Word for word, write out all the entries below, omitting every picture.

Start of Provided entries

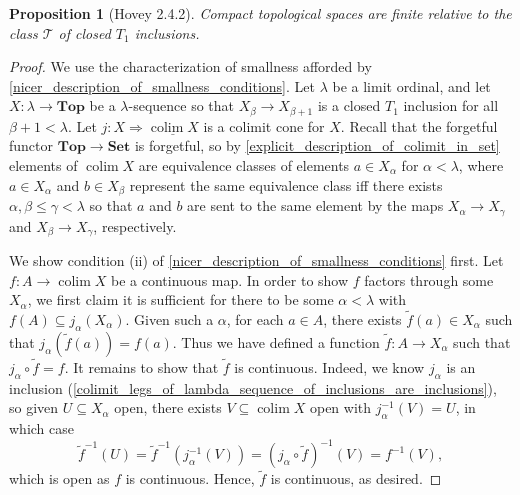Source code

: \documentclass{amsart}
\theoremstyle{plain}
\newtheorem{proposition}[theorem]{Proposition}
\theoremstyle{definition}
\newcommand{\Top}{\mbf{Top}}
\newcommand{\Set}{\mbf{Set}}
\newcommand{\sseq}{\subseteq}
\newcommand{\wt}{\widetilde}
\newcommand{\0}{\mathbf{0}}
\newcommand{\cT}{\mathcal T}
\newcommand{\mbf}[1]{\mathbf{#1}}
\newcommand{\ul}{\underline}
\renewcommand{\(}{\left(}
\renewcommand{\)}{\right)}
\DeclareMathOperator*{\colim}{colim}
\begin{document}
\begin{proposition}[Hovey 2.4.2]\label{2.4.2}
  Compact topological spaces are finite relative to the class $\cT$ of closed $T_1$ inclusions.
\end{proposition}
\begin{proof}
  We use the characterization of smallness afforded by \autoref{nicer_description_of_smallness_conditions}. Let $\lambda$ be a limit ordinal, and let $X:\lambda\to\Top$ be a $\lambda$-sequence so that $X_\beta\to X_{\beta+1}$ is a closed $T_1$ inclusion for all $\beta+1<\lambda$. Let $j:X\Rightarrow\ul{\colim X}$ is a colimit cone for $X$. Recall that the forgetful functor $\Top\to\Set$ is forgetful, so by \autoref{explicit_description_of_colimit_in_set} elements of $\colim X$ are equivalence classes of elements $a\in X_\alpha$ for $\alpha<\lambda$, where $a\in X_\alpha$ and $b\in X_\beta$ represent the same equivalence class iff there exists $\alpha,\beta\leq\gamma<\lambda$ so that $a$ and $b$ are sent to the same element by the maps $X_\alpha\to X_\gamma$ and $X_\beta\to X_\gamma$, respectively.

  We show condition (ii) of \autoref{nicer_description_of_smallness_conditions} first. Let $f:A\to\colim X$ be a continuous map. In order to show $f$ factors through some $X_\alpha$, we first claim it is sufficient for there to be some $\alpha<\lambda$ with $f(A)\sseq j_\alpha(X_\alpha)$. Given such a $\alpha$, for each $a\in A$, there exists $\wt f(a)\in X_\alpha$ such that $j_\alpha(\wt f(a))=f(a)$. Thus we have defined a function $\wt f:A\to X_\alpha$ such that $j_\alpha\circ\wt f=f$. It remains to show that $\wt f$ is continuous. Indeed, we know $j_\alpha$ is an inclusion (\autoref{colimit_legs_of_lambda_sequence_of_inclusions_are_inclusions}), so given $U\sseq X_\alpha$ open, there exists $V\sseq\colim X$ open with $j_\alpha^{-1}(V)=U$, in which case
  \[\wt f^{-1}(U)=\wt f^{-1}(j_\alpha^{-1}(V))=(j_\alpha\circ\wt f)^{-1}(V)=f^{-1}(V),\]
  which is open as $f$ is continuous. Hence, $\wt f$ is continuous, as desired.


\end{proof}
\end{document}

End of Provided entries

(Solution below)
Source code

: \documentclass{amsart}
\theoremstyle{plain}
\newtheorem{proposition}[theorem]{Proposition}
\theoremstyle{definition}
\newcommand{\Top}{\mbf{Top}}
\newcommand{\Set}{\mbf{Set}}
\newcommand{\sseq}{\subseteq}
\newcommand{\wt}{\widetilde}
\newcommand{\0}{\mathbf{0}}
\newcommand{\cT}{\mathcal T}
\newcommand{\mbf}[1]{\mathbf{#1}}
\newcommand{\ul}{\underline}
\renewcommand{\(}{\left(}
\renewcommand{\)}{\right)}
\DeclareMathOperator*{\colim}{colim}
\begin{document}
\begin{proposition}[Hovey 2.4.2]\label{2.4.2}
  Compact topological spaces are finite relative to the class $\cT$ of closed $T_1$ inclusions.
\end{proposition}
\begin{proof}
  We use the characterization of smallness afforded by \autoref{nicer_description_of_smallness_conditions}. Let $\lambda$ be a limit ordinal, and let $X:\lambda\to\Top$ be a $\lambda$-sequence so that $X_\beta\to X_{\beta+1}$ is a closed $T_1$ inclusion for all $\beta+1<\lambda$. Let $j:X\Rightarrow\ul{\colim X}$ is a colimit cone for $X$. Recall that the forgetful functor $\Top\to\Set$ is forgetful, so by \autoref{explicit_description_of_colimit_in_set} elements of $\colim X$ are equivalence classes of elements $a\in X_\alpha$ for $\alpha<\lambda$, where $a\in X_\alpha$ and $b\in X_\beta$ represent the same equivalence class iff there exists $\alpha,\beta\leq\gamma<\lambda$ so that $a$ and $b$ are sent to the same element by the maps $X_\alpha\to X_\gamma$ and $X_\beta\to X_\gamma$, respectively.

  We show condition (ii) of \autoref{nicer_description_of_smallness_conditions} first. Let $f:A\to\colim X$ be a continuous map. In order to show $f$ factors through some $X_\alpha$, we first claim it is sufficient for there to be some $\alpha<\lambda$ with $f(A)\sseq j_\alpha(X_\alpha)$. Given such a $\alpha$, for each $a\in A$, there exists $\wt f(a)\in X_\alpha$ such that $j_\alpha(\wt f(a))=f(a)$. Thus we have defined a function $\wt f:A\to X_\alpha$ such that $j_\alpha\circ\wt f=f$. It remains to show that $\wt f$ is continuous. Indeed, we know $j_\alpha$ is an inclusion (\autoref{colimit_legs_of_lambda_sequence_of_inclusions_are_inclusions}), so given $U\sseq X_\alpha$ open, there exists $V\sseq\colim X$ open with $j_\alpha^{-1}(V)=U$, in which case
  \[\wt f^{-1}(U)=\wt f^{-1}(j_\alpha^{-1}(V))=(j_\alpha\circ\wt f)^{-1}(V)=f^{-1}(V),\]
  which is open as $f$ is continuous. Hence, $\wt f$ is continuous, as desired.


\end{proof}
\end{document}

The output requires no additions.